This movie is into complications and sleight-of-hand beyond Pirandello, since
the filmed death at Altamont – although, of course, unexpected – was part of a
cinema-verité spectacular. The free concert was staged and lighted to be
photographed, and the three hundred thousand people who attended it were the
unpaid cast of thousands. The violence and murder weren’t scheduled, but the
Maysles brothers hit the cinema-verité jackpot.
If events are created to be photographed, is the movie that
records them a documentary, or does it function in a twilight zone? Is it the
cinema of fact when the facts are manufactured for the cinema? The Nazi rally
at Nuremberg in 1934 was architecturally designed so that Leni Riefenstahl
could get the great footage that resulted in Triumph of the Will; in order to
shoot A Time for Burning, William C. Jersey instigated a racial confrontation
that split an Omaha church; the Maysles brothers recruited Paul Brennan, who
was in the roofing and siding business, to play a bible salesman for the
‘direct cinema’ Salesman. It is said to be a ‘law’ that the fact of observation
alters the phenomenon that is observed – but how can one prove it? More likely,
observation sometimes alters the phenomenon and sometimes doesn’t…there is no
reason to believe that the freaked-out people in Gimme Shelter paid much attention
to the camera crews, but would the event itself have taken place without those
crews? With modern documentarians, as with many TV news cameramen, it’s
impossible to draw a clear line between catching actual events and arranging
events to be caught; a documentarian may ask people to re-enact events, while a
TV journalist may argue that it was only by precipitating events that he was
able to clarify issues for the public – that is, that he needed to fake a
little, but for justifiable reasons. There are no simple ethical standards to
apply, and, because the situations are so fluid and variable, one has to be
fairly knowledgeable not to get suckered into reacting to motion-picture
footage that appears to be documentary as if it were the simple truth.

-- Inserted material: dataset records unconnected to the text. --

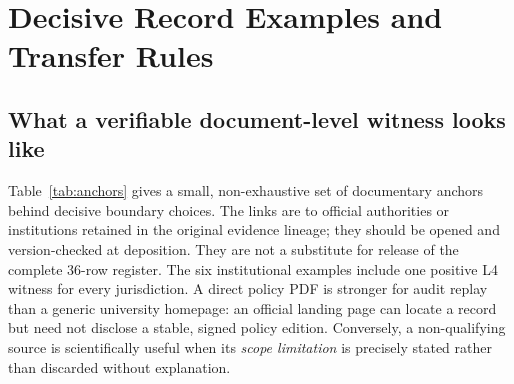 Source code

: \section{Decisive Record Examples and Transfer Rules}
\subsection{What a verifiable document-level witness looks like}
Table~\ref{tab:anchors} gives a small, non-exhaustive set of documentary anchors behind decisive boundary choices. The links are to official authorities or institutions retained in the original evidence lineage; they should be opened and version-checked at deposition. They are not a substitute for release of the complete 36-row register. The six institutional examples include one positive L4 witness for every jurisdiction. A direct policy PDF is stronger for audit replay than a generic university homepage: an official landing page can locate a record but need not disclose a stable, signed policy edition. Conversely, a non-qualifying source is scientifically useful when its \emph{scope limitation} is precisely stated rather than discarded without explanation.

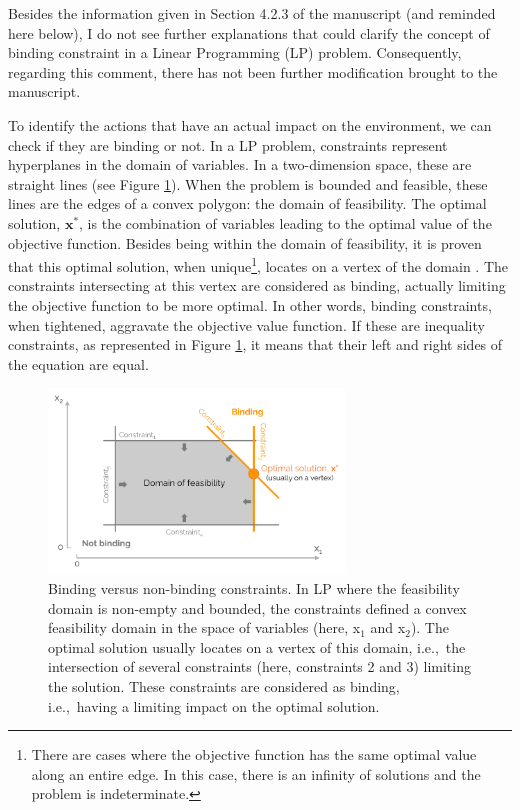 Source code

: \documentclass[12pt,a4paper]{article}
\def\ie{i.e.,\ }
\begin{document}
\noindent
Besides the information given in Section 4.2.3 of the manuscript (and reminded here below), I do not see further explanations that could clarify the concept of binding constraint in a Linear Programming (LP) problem. Consequently, regarding this comment, there has not been further modification brought to the manuscript.


\begin{mdframed}[style=manuscript] %
To identify the actions that have an actual impact on the environment, we can check if they are binding or not. In a LP problem, constraints represent hyperplanes in the domain of variables. In a two-dimension space, these are straight lines (see Figure \ref{fig:Binding_constr}). When the problem is bounded and feasible, these lines are the edges of a convex polygon: the domain of feasibility. The optimal solution, $\textbf{x}^*$, is the combination of variables leading to the optimal value of the objective function. Besides being within the domain of feasibility, it is proven that this optimal solution, when unique\footnote{There are cases where the objective function has the same optimal value along an entire edge. In this case, there is an infinity of solutions and the problem is indeterminate.}, locates on a vertex of the domain \cite{bertsimas1997introduction}. The constraints intersecting at this vertex are considered as binding, actually limiting the objective function to be more optimal. In other words, binding constraints, when tightened, aggravate the objective value function. If these are inequality constraints, as represented in Figure \ref{fig:Binding_constr}, it means that their left and right sides of the equation are equal.
\end{mdframed}

\begin{figure}[!htbp]
\centering
\includegraphics[width=0.7\textwidth]{Binding_constr.pdf}
\caption{Binding versus non-binding constraints. In LP where the feasibility domain is non-empty and bounded, the constraints defined a convex feasibility domain in the space of variables (here, x$_1$ and x$_2$). The optimal solution usually locates on a vertex of this domain, \ie the intersection of several constraints (here, constraints 2 and 3) limiting the solution. These constraints are considered as binding, \ie having a limiting impact on the optimal solution.}
\label{fig:Binding_constr}
\end{figure}
\end{document}
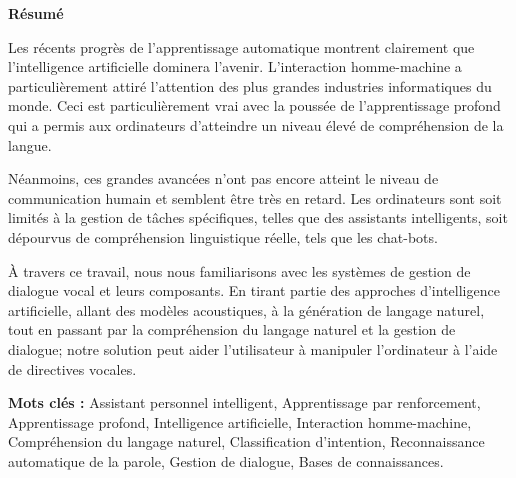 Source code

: \begin{center}
    \Large 
    \textbf{Résumé}
\end{center}
\setlength{\parindent}{0.4cm}
Les récents progrès de l'apprentissage automatique montrent clairement que l'intelligence artificielle dominera l'avenir.
L'interaction homme-machine a particulièrement attiré l'attention des plus grandes industries informatiques du monde. Ceci est particulièrement vrai avec la poussée de l'apprentissage profond qui a permis aux ordinateurs d'atteindre un niveau élevé de compréhension de la langue.
\par 
Néanmoins, ces grandes avancées n'ont pas encore atteint le niveau de communication humain et semblent être très en retard.
Les ordinateurs sont soit limités à la gestion de tâches spécifiques, telles que des assistants intelligents, soit dépourvus de compréhension linguistique réelle, tels que les chat-bots.
\par 
À travers ce travail, nous nous familiarisons avec les systèmes de gestion de dialogue vocal et leurs composants.
En tirant partie des approches d'intelligence artificielle, allant des modèles acoustiques, à la génération de langage naturel, tout  en passant par la compréhension du langage naturel et la  gestion de dialogue; notre solution peut aider l'utilisateur à manipuler l'ordinateur à l'aide de directives vocales.
\par
\noindent
\textbf{Mots clés :} Assistant personnel intelligent, Apprentissage par renforcement, Apprentissage profond, Intelligence artificielle, Interaction homme-machine, Compréhension du langage naturel, Classification d'intention, Reconnaissance automatique de la parole, Gestion de dialogue, Bases de connaissances.

\vspace*{0.8cm}

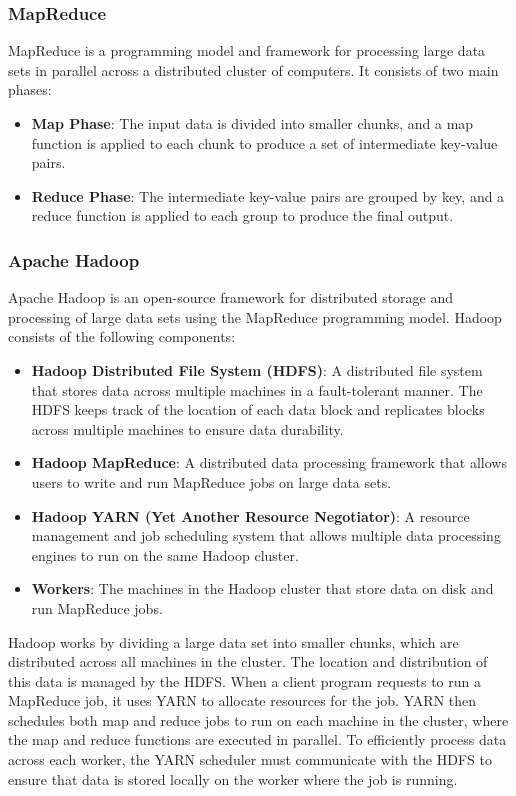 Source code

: \documentclass{article}
\begin{document}
\subsubsection{MapReduce}
MapReduce is a programming model and framework for processing large
data sets in parallel across a distributed cluster of computers. It
consists of two main phases:
\begin{itemize}
    \item \textbf{Map Phase}: The input data is divided into smaller
          chunks, and a map function is applied to each chunk to produce
          a set of intermediate key-value pairs.
    \item \textbf{Reduce Phase}: The intermediate key-value pairs are
          grouped by key, and a reduce function is applied to each group
          to produce the final output.
\end{itemize}
\subsubsection{Apache Hadoop}
Apache Hadoop is an open-source framework for distributed storage and
processing of large data sets using the MapReduce programming model.
Hadoop consists of the following components:
\begin{itemize}
    \item \textbf{Hadoop Distributed File System (HDFS)}: A distributed
          file system that stores data across multiple machines in a
          fault-tolerant manner. The HDFS keeps track of the location of
          each data block and replicates blocks across multiple
          machines to ensure data durability.
    \item \textbf{Hadoop MapReduce}: A distributed data processing
          framework that allows users to write and run MapReduce jobs
          on large data sets.
    \item \textbf{Hadoop YARN (Yet Another Resource Negotiator)}: A
          resource management and job scheduling system that allows
          multiple data processing engines to run on the same Hadoop
          cluster.
    \item \textbf{Workers}: The machines in the Hadoop cluster that
          store data on disk and run MapReduce jobs.
\end{itemize}
Hadoop works by dividing a large data set into smaller chunks, which
are distributed across all machines in the cluster. The location and
distribution of this data is managed by the HDFS. When a client program
requests to run a MapReduce job, it uses YARN to allocate resources for
the job. YARN then schedules both map and reduce jobs to run on each
machine in the cluster, where the map and reduce functions are executed
in parallel.
To efficiently process data across each worker, the YARN scheduler must
communicate with the HDFS to ensure that data is stored locally on the
worker where the job is running.
\end{document}
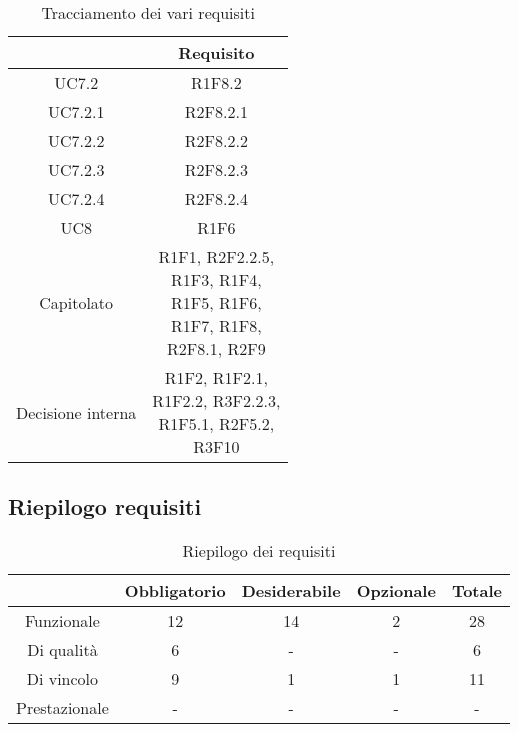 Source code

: \begin{table}[H]
	\centering
	\renewcommand{\arraystretch}{1.8}
	\begin{tabular}{c | c}
		\rowcolor[HTML]{125E28}
		\multicolumn{1}{c}{\color[HTML]{FFFFFF} \textbf{Fonte}} &
		\multicolumn{1}{c}{\color[HTML]{FFFFFF} \textbf{Requisito}} \\
		\hline
		UC7.2 & R1F8.2 \\ \hline
		UC7.2.1 & R2F8.2.1 \\ \hline
		UC7.2.2 & R2F8.2.2 \\ \hline
		UC7.2.3 & R2F8.2.3 \\ \hline
		UC7.2.4 & R2F8.2.4 \\ \hline
		UC8 & R1F6 \\ \hline
		Capitolato & \shortstack{R1F1, R2F2.2.5, \\R1F3, R1F4, \\R1F5, R1F6, \\R1F7, R1F8,\\ R2F8.1, R2F9}  \\ \hline
		Decisione interna & \shortstack{R1F2, R1F2.1,\\ R1F2.2, R3F2.2.3,\\ R1F5.1, R2F5.2,\\ R3F10} \\
	\end{tabular}
    \caption{Tracciamento dei vari requisiti}
\end{table}

\subsection{Riepilogo requisiti} \label{subsection: riepilogo}

\begin{table}[H]
    \centering
    \renewcommand{\arraystretch}{1.8}
    \begin{tabular}{c | c | c | c | c}
        \rowcolor[HTML]{125E28}
        \multicolumn{1}{c}{\color[HTML]{FFFFFF} \textbf{Tipologia}}     &
        \multicolumn{1}{c}{\color[HTML]{FFFFFF} \textbf{Obbligatorio}}  &
        \multicolumn{1}{c}{\color[HTML]{FFFFFF} \textbf{Desiderabile}}  &
        \multicolumn{1}{c}{\color[HTML]{FFFFFF} \textbf{Opzionale}}     &
        \multicolumn{1}{c}{\color[HTML]{FFFFFF} \textbf{Totale}}                                                                                                                                 \\
        \hline
        Funzionale & 12 & 14 & 2 & 28 \\ \hline
        Di qualità & 6 & - & - & 6 \\ \hline
        Di vincolo & 9 & 1 & 1 & 11 \\ \hline
        Prestazionale & - & - & - & - \\ 
    \end{tabular}
    \caption{Riepilogo dei requisiti}
\end{table}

A cinema-verité sham that appeals to an audience by showing
it what it wants to believe may be taken as corroboration of its beliefs, and
as an illumination. Would audiences react to the Arthur Miller-Eugene O’Neill
overtones of Salesman the same way if they understood how much of it was set up
and that the principals are play acting? One should be alert to the
questionable ethics in Gimme Shelter, to what is designed not to reveal the
situation but to conceal certain elements of that situation. Gimme Shelter plays
the game of trying to mythologize the event (Altamont) and to clear the
participants (The Rolling Stones and the filmmakers) of any cognizance of how
it came about.
When Mick Jagger is seen in Gimme Shelter pensively looking
at the Altamont footage – run for him by the Maysles brothers – and wondering
how it all happened, this is disingenuous movie-making. One wants to say: Drop
the Miss Innocence act and tell us the straight story of the background to the
events. What isn’t explained is that, four months after Woodstock, Stone
Promotions asked the Maysles brothers to shoot the Stones at Madison Square
Gardens. The Maysles brothers had done a film on an American tour by The
Beatles, and Albert Maysles had shot part of Monterey Pop. When, as a climax to
their American tour, the Stones decided on a filmed free concert in the San
Francisco area, the Maysles brothers made a deal with them to film it and
rounded up a large crew. Melvin Belli’s bordello-style law office and his
negotiations for a concert site are in the film, but it isn’t explained that
Porter Bibb, the producer of Salesman, was the person who brought in Belli, or
that Bibb became involved in producing the concert in Altamont in order to
produce the Maysles film. The sequence in Belli’s office omits the detail that
the concert had to be hurriedly moved to Altamont because the owners of the
previously scheduled site wanted distribution rights of the film. Gimme Shelter
has been shaped so as to whitewash the Rolling Stones and the film-makers for
the thoughtless, careless way the concert was arranged, and especially for the
cut-rate approach to keeping order. The Hell’s Angels, known for their
violence, but cheap and photogenic, were hired as guards for five hundred
dollars’ worth of beer. This took less time and trouble than arranging for
unarmed marshals, and the Hell’s Angels must have seemed the appropriate guards
for Their Satanic Majesties, the Stones. In the film, the primary concern of
the Angels appears to be to keep the stage clear and guard the Stones.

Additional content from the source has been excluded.